=== Begin Enclosure ===

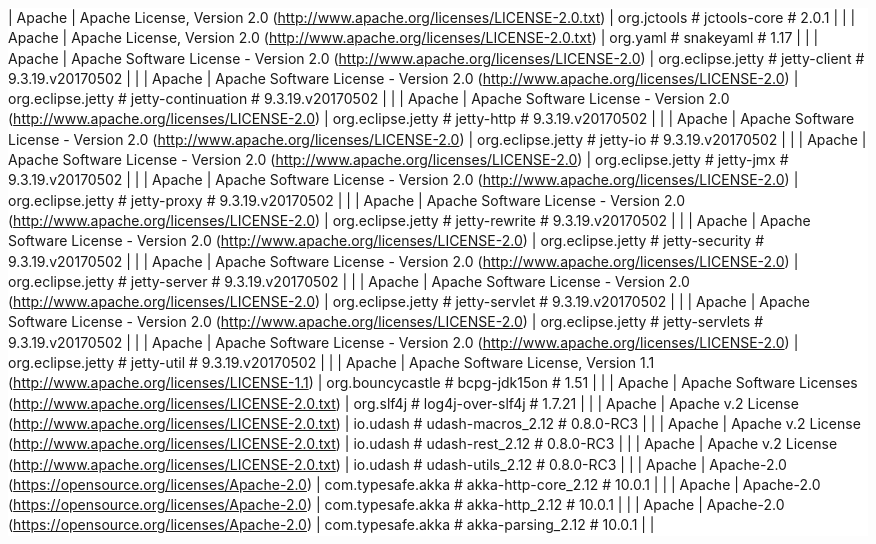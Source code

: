 | Apache        | Apache License, Version 2.0 (http://www.apache.org/licenses/LICENSE-2.0.txt)                                                     | org.jctools # jctools-core # 2.0.1                                                                            |       |
| Apache        | Apache License, Version 2.0 (http://www.apache.org/licenses/LICENSE-2.0.txt)                                                     | org.yaml # snakeyaml # 1.17                                                                                   |       |
| Apache        | Apache Software License - Version 2.0 (http://www.apache.org/licenses/LICENSE-2.0)                                                 | org.eclipse.jetty # jetty-client # 9.3.19.v20170502                                                           |       |
| Apache        | Apache Software License - Version 2.0 (http://www.apache.org/licenses/LICENSE-2.0)                                                 | org.eclipse.jetty # jetty-continuation # 9.3.19.v20170502                                                     |       |
| Apache        | Apache Software License - Version 2.0 (http://www.apache.org/licenses/LICENSE-2.0)                                                 | org.eclipse.jetty # jetty-http # 9.3.19.v20170502                                                             |       |
| Apache        | Apache Software License - Version 2.0 (http://www.apache.org/licenses/LICENSE-2.0)                                                 | org.eclipse.jetty # jetty-io # 9.3.19.v20170502                                                               |       |
| Apache        | Apache Software License - Version 2.0 (http://www.apache.org/licenses/LICENSE-2.0)                                                 | org.eclipse.jetty # jetty-jmx # 9.3.19.v20170502                                                              |       |
| Apache        | Apache Software License - Version 2.0 (http://www.apache.org/licenses/LICENSE-2.0)                                                 | org.eclipse.jetty # jetty-proxy # 9.3.19.v20170502                                                            |       |
| Apache        | Apache Software License - Version 2.0 (http://www.apache.org/licenses/LICENSE-2.0)                                                 | org.eclipse.jetty # jetty-rewrite # 9.3.19.v20170502                                                          |       |
| Apache        | Apache Software License - Version 2.0 (http://www.apache.org/licenses/LICENSE-2.0)                                                 | org.eclipse.jetty # jetty-security # 9.3.19.v20170502                                                         |       |
| Apache        | Apache Software License - Version 2.0 (http://www.apache.org/licenses/LICENSE-2.0)                                                 | org.eclipse.jetty # jetty-server # 9.3.19.v20170502                                                           |       |
| Apache        | Apache Software License - Version 2.0 (http://www.apache.org/licenses/LICENSE-2.0)                                                 | org.eclipse.jetty # jetty-servlet # 9.3.19.v20170502                                                          |       |
| Apache        | Apache Software License - Version 2.0 (http://www.apache.org/licenses/LICENSE-2.0)                                                 | org.eclipse.jetty # jetty-servlets # 9.3.19.v20170502                                                         |       |
| Apache        | Apache Software License - Version 2.0 (http://www.apache.org/licenses/LICENSE-2.0)                                                 | org.eclipse.jetty # jetty-util # 9.3.19.v20170502                                                             |       |
| Apache        | Apache Software License, Version 1.1 (http://www.apache.org/licenses/LICENSE-1.1)                                                | org.bouncycastle # bcpg-jdk15on # 1.51                                                                        |       |
| Apache        | Apache Software Licenses (http://www.apache.org/licenses/LICENSE-2.0.txt)                                                          | org.slf4j # log4j-over-slf4j # 1.7.21                                                                         |       |
| Apache        | Apache v.2 License (http://www.apache.org/licenses/LICENSE-2.0.txt)                                                                | io.udash # udash-macros_2.12 # 0.8.0-RC3                                                                      |       |
| Apache        | Apache v.2 License (http://www.apache.org/licenses/LICENSE-2.0.txt)                                                                | io.udash # udash-rest_2.12 # 0.8.0-RC3                                                                        |       |
| Apache        | Apache v.2 License (http://www.apache.org/licenses/LICENSE-2.0.txt)                                                                | io.udash # udash-utils_2.12 # 0.8.0-RC3                                                                       |       |
| Apache        | Apache-2.0 (https://opensource.org/licenses/Apache-2.0)                                                                            | com.typesafe.akka # akka-http-core_2.12 # 10.0.1                                                              |       |
| Apache        | Apache-2.0 (https://opensource.org/licenses/Apache-2.0)                                                                            | com.typesafe.akka # akka-http_2.12 # 10.0.1                                                                   |       |
| Apache        | Apache-2.0 (https://opensource.org/licenses/Apache-2.0)                                                                            | com.typesafe.akka # akka-parsing_2.12 # 10.0.1                                                                |       |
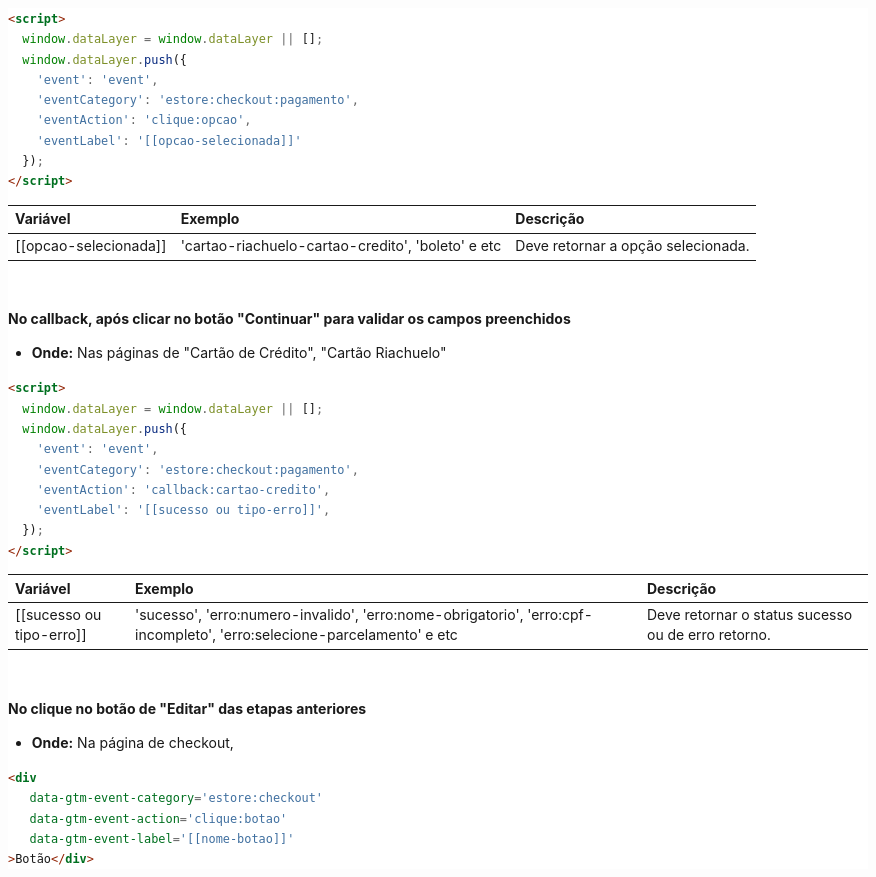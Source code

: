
 ```html
<script>
  window.dataLayer = window.dataLayer || [];
  window.dataLayer.push({
    'event': 'event',
    'eventCategory': 'estore:checkout:pagamento',
    'eventAction': 'clique:opcao',
    'eventLabel': '[[opcao-selecionada]]'
  });
</script>
```



| Variável        | Exemplo                               | Descrição                         |
| :-------------- | :------------------------------------ | :-------------------------------- |
| [[opcao-selecionada]] | &#039;cartao-riachuelo-cartao-credito&#039;, &#039;boleto&#039; e etc | Deve retornar a opção selecionada. |

<br />


**No callback, após clicar no botão &quot;Continuar&quot; para validar os campos preenchidos**<br />

- **Onde:** Nas páginas de &quot;Cartão de Crédito&quot;, &quot;Cartão Riachuelo&quot;
    
```html
<script>
  window.dataLayer = window.dataLayer || [];
  window.dataLayer.push({
    'event': 'event',
    'eventCategory': 'estore:checkout:pagamento',
    'eventAction': 'callback:cartao-credito',
    'eventLabel': '[[sucesso ou tipo-erro]]',
  });
</script>
```



| Variável        | Exemplo                               | Descrição                         |
| :-------------- | :------------------------------------ | :-------------------------------- |
| [[sucesso ou tipo-erro]] | &#039;sucesso&#039;, &#039;erro:numero-invalido&#039;, &#039;erro:nome-obrigatorio&#039;, &#039;erro:cpf-incompleto&#039;, &#039;erro:selecione-parcelamento&#039; e etc | Deve retornar o status sucesso ou de erro retorno. |

<br />


**No clique no botão de &quot;Editar&quot; das etapas anteriores**<br />

- **Onde:** Na página de checkout,
    
```html
<div
   data-gtm-event-category='estore:checkout'
   data-gtm-event-action='clique:botao'
   data-gtm-event-label='[[nome-botao]]'
>Botão</div>
```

=== End Enclosure ===

*Instructions for the task*: Set down again, exactly, the lines of the material above from its first line to the one with "org.eclipse.jetty # jetty-proxy", inclusive. Leave the pictures out.

*Response below*:
Source code

: | Apache        | Apache License, Version 2.0 (http://www.apache.org/licenses/LICENSE-2.0.txt)                                                     | org.jctools # jctools-core # 2.0.1                                                                            |       |
| Apache        | Apache License, Version 2.0 (http://www.apache.org/licenses/LICENSE-2.0.txt)                                                     | org.yaml # snakeyaml # 1.17                                                                                   |       |
| Apache        | Apache Software License - Version 2.0 (http://www.apache.org/licenses/LICENSE-2.0)                                                 | org.eclipse.jetty # jetty-client # 9.3.19.v20170502                                                           |       |
| Apache        | Apache Software License - Version 2.0 (http://www.apache.org/licenses/LICENSE-2.0)                                                 | org.eclipse.jetty # jetty-continuation # 9.3.19.v20170502                                                     |       |
| Apache        | Apache Software License - Version 2.0 (http://www.apache.org/licenses/LICENSE-2.0)                                                 | org.eclipse.jetty # jetty-http # 9.3.19.v20170502                                                             |       |
| Apache        | Apache Software License - Version 2.0 (http://www.apache.org/licenses/LICENSE-2.0)                                                 | org.eclipse.jetty # jetty-io # 9.3.19.v20170502                                                               |       |
| Apache        | Apache Software License - Version 2.0 (http://www.apache.org/licenses/LICENSE-2.0)                                                 | org.eclipse.jetty # jetty-jmx # 9.3.19.v20170502                                                              |       |
| Apache        | Apache Software License - Version 2.0 (http://www.apache.org/licenses/LICENSE-2.0)                                                 | org.eclipse.jetty # jetty-proxy # 9.3.19.v20170502                                                            |       |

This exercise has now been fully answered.